GIVEN DATA section start

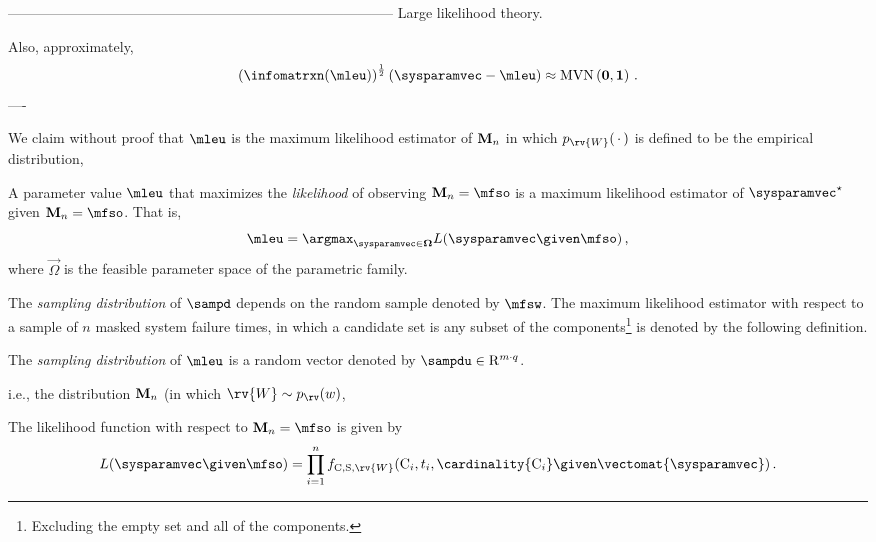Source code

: \documentclass[../main.tex]{subfiles}
\begin{document}
-----------------------------------------------------------------------------------
Large likelihood theory.


Also, approximately, 
\begin{equation}
    \left(\infomatrxn(\mleu)\right)^{\frac{1}{2}}\left(\sysparamvec - \mleu\right) \approx \mvn\left(\vec{0}, \vec{1}\right)\,.
\end{equation}
----























We claim without proof that $\mleu$ is the maximum likelihood estimator of $\mfs$ in which $\pmf_{\rv{W}}(\,\cdot\,)$ is defined to be the empirical distribution,


\begin{definition}
\label{def:general_mleu}
A parameter value $\mleu$ that maximizes the \emph{likelihood} of observing $\mfs = \mfso$ is a maximum likelihood estimator of $\tparam\sysparamvec$ given $\mfs = \mfso$. That is,
\begin{equation}
\label{eq:general_mleu}
\mleu = \argmax_{\sysparamvec \in \vec\Omega} L(\sysparamvec \given \mfso)\,,
\end{equation}
where $\vec\Omega$ is the feasible parameter space of the parametric family.
\end{definition}

The \emph{sampling distribution} of $\sampd$ depends on the random sample denoted by $\mfsw$. The maximum likelihood estimator with respect to a sample of $n$ masked system failure times, in which a candidate set is any subset of the components\footnote{Excluding the empty set and all of the components.} is denoted by the following definition.
\begin{definition}
The \emph{sampling distribution} of $\mleu$ is a random vector denoted by $\sampdu \in \mathrm{R}^{m \cdot q}$.
\end{definition}
i.e., the distribution $\mfs$ (in which $\rv{W} \sim \pmf_{\rv}(w)$,


The likelihood function with respect to $\mfs = \mfso$ is given by
\begin{equation}
    L(\sysparamvec \given \mfso) = \prod_{i=1}^{n} \pdf_{\rvcand, \sv, \rv{W}}(\cand_i, t_i, \cardinality{\cand_i} \given \vectomat{\sysparamvec})\,.
\end{equation}
\end{document}
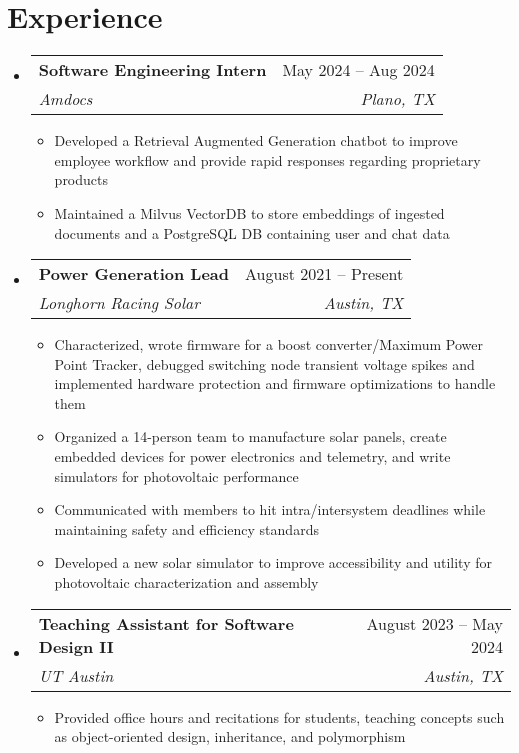 \documentclass[letterpaper,11pt]{article}
\makeatletter
\newcommand{\resumeItem}[1]{
  \item\small{
    {#1 \vspace{-2pt}}
  }
}
\newcommand{\resumeSubheading}[4]{
  \vspace{-2pt}\item
    \begin{tabular*}{0.97\textwidth}[t]{l@{\extracolsep{\fill}}r}
      \textbf{#1} & #2 \\
      \textit{\small#3} & \textit{\small #4} \\
    \end{tabular*}\vspace{-7pt}
}
\newcommand{\resumeSubHeadingListStart}{\begin{itemize}[leftmargin=0.15in, label={}]}
\newcommand{\resumeSubHeadingListEnd}{\end{itemize}}
\newcommand{\resumeItemListStart}{\begin{itemize}}
\newcommand{\resumeItemListEnd}{\end{itemize}\vspace{-5pt}}
\makeatother
\begin{document}
\section{Experience}
  \resumeSubHeadingListStart
    \resumeSubheading
      {Software Engineering Intern}{May 2024 -- Aug 2024}
      {Amdocs}{Plano, TX}
      \resumeItemListStart
        \resumeItem{Developed a Retrieval Augmented Generation chatbot to improve employee workflow and provide rapid responses regarding proprietary products}
        \resumeItem{Maintained a Milvus VectorDB to store embeddings of ingested documents and a PostgreSQL DB containing user and chat data}
      \resumeItemListEnd

    \resumeSubheading
      {Power Generation Lead}{August 2021 -- Present}
      {Longhorn Racing Solar}{Austin, TX}
      \resumeItemListStart
        \resumeItem{Characterized, wrote firmware for a boost converter/Maximum Power Point Tracker, debugged switching node transient voltage spikes and implemented hardware protection and firmware optimizations to handle them}
        \resumeItem{Organized a 14-person team to manufacture solar panels, create embedded devices for power electronics and telemetry, and write simulators for photovoltaic performance}
        \resumeItem{Communicated with members to hit intra/intersystem deadlines while maintaining safety and efficiency standards}
        \resumeItem{Developed a new solar simulator to improve accessibility and utility for photovoltaic characterization and assembly}
      \resumeItemListEnd

    \resumeSubheading
      {Teaching Assistant for Software Design II}{August 2023 -- May 2024}
      {UT Austin}{Austin, TX}
      \resumeItemListStart
        \resumeItem{Provided office hours and recitations for students, teaching concepts such as object-oriented design, inheritance, and polymorphism}
      \resumeItemListEnd

  \resumeSubHeadingListEnd


\end{document}
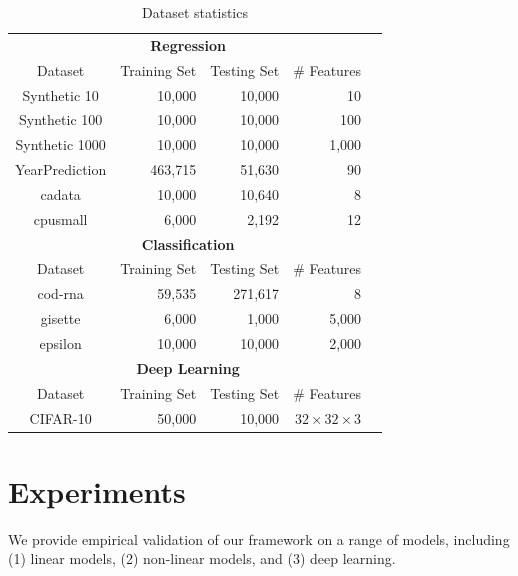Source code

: \documentclass{article}
\begin{document}





\begin{table}[t]
\scriptsize
\centering
\begin{tabular}{crrrr}
\hline
\multicolumn{4}{c}{\bf Regression}\\
Dataset           & Training Set & Testing Set & \# Features  \\
\hline
Synthetic 10   & 10,000        & 10,000       & 10               \\
Synthetic 100  & 10,000        & 10,000       & 100              \\
Synthetic 1000 & 10,000        & 10,000       & 1,000           \\
YearPrediction & 463,715       & 51,630       & 90                  \\
cadata         & 10,000        & 10,640       & 8                   \\
cpusmall       & 6,000         & 2,192        & 12     \\
\hline
\hline
\multicolumn{4}{c}{\bf Classification}\\
Dataset           & Training Set & Testing Set & \# Features \\
\hline
cod-rna        & 59,535        & 271,617      & 8    \\
gisette        & 6,000         & 1,000        & 5,000  \\  
epsilon        & 10,000        & 10,000       & 2,000\\  
\hline
\hline
\multicolumn{4}{c}{\bf Deep Learning}\\
Dataset           & Training Set & Testing Set & \# Features \\
\hline
CIFAR-10        & 50,000        & 10,000      &$32\times 32\times 3$     \\
\hline
\end{tabular}
\caption{Dataset statistics}
\label{table:dataset}
\end{table}

\vspace{-0.5em}
\section{Experiments} \label{sec:exp}

\vspace{-0.5em}
We provide empirical validation of
our framework on a range of
models, including
(1) linear models, (2) non-linear models,
and (3) deep learning.
\end{document}
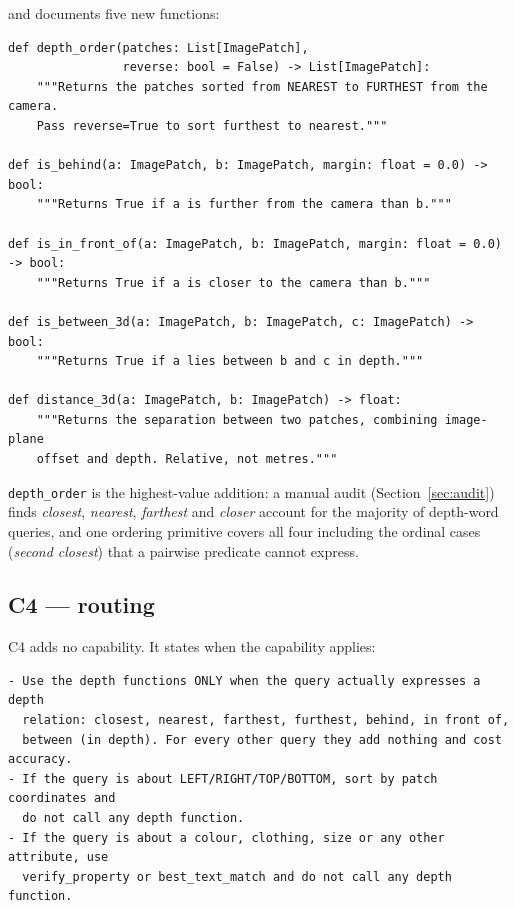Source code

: \documentclass[12pt,a4paper,oneside]{report}
\begin{document}
and documents five new functions:

\begin{lstlisting}[caption={Signatures presented to the generator in C3 and C4.}]
def depth_order(patches: List[ImagePatch],
                reverse: bool = False) -> List[ImagePatch]:
    """Returns the patches sorted from NEAREST to FURTHEST from the camera.
    Pass reverse=True to sort furthest to nearest."""

def is_behind(a: ImagePatch, b: ImagePatch, margin: float = 0.0) -> bool:
    """Returns True if a is further from the camera than b."""

def is_in_front_of(a: ImagePatch, b: ImagePatch, margin: float = 0.0) -> bool:
    """Returns True if a is closer to the camera than b."""

def is_between_3d(a: ImagePatch, b: ImagePatch, c: ImagePatch) -> bool:
    """Returns True if a lies between b and c in depth."""

def distance_3d(a: ImagePatch, b: ImagePatch) -> float:
    """Returns the separation between two patches, combining image-plane
    offset and depth. Relative, not metres."""
\end{lstlisting}

\texttt{depth\_order} is the highest-value addition: a manual audit
(Section~\ref{sec:audit}) finds \emph{closest}, \emph{nearest}, \emph{farthest} and
\emph{closer} account for the majority of depth-word queries, and one ordering
primitive covers all four including the ordinal cases (\emph{second closest}) that a
pairwise predicate cannot express.

\subsection{C4 --- routing}

C4 adds no capability. It states when the capability applies:

\begin{lstlisting}[style=plainlist]
- Use the depth functions ONLY when the query actually expresses a depth
  relation: closest, nearest, farthest, furthest, behind, in front of,
  between (in depth). For every other query they add nothing and cost accuracy.
- If the query is about LEFT/RIGHT/TOP/BOTTOM, sort by patch coordinates and
  do not call any depth function.
- If the query is about a colour, clothing, size or any other attribute, use
  verify_property or best_text_match and do not call any depth function.
\end{lstlisting}
\end{document}
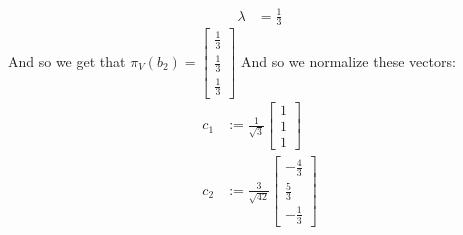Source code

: \documentclass[final,expand]{problemset}
\begin{document}
{\begin{align*}
		\lambda &= \frac{1}{3}
	\end{align*}
	And so we get that $\pi_V(b_2) = \begin{bmatrix}
		\frac{1}{3} \\ \frac{1}{3}\\ \frac{1}{3}
	\end{bmatrix}$
	And so we normalize these vectors:
	\begin{align*}
		c_1 &:= \frac{1}{\sqrt{3}}\begin{bmatrix}
			1 \\ 1\\ 1
		\end{bmatrix}\\
		c_2 &:= \frac{3}{\sqrt{42}} \begin{bmatrix}
			-\frac{4}{3} \\ \frac{5}{3} \\ -\frac{1}{3}
		\end{bmatrix}
	\end{align*}

}
\end{document}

GIVEN DATA section end

TASK OBJECTIVE: Each line of the entries above that has the word "than" is to be copied.

RESPONSE TO THIS EXERCISE:
    """Returns True if a is further from the camera than b."""
    """Returns True if a is closer to the camera than b."""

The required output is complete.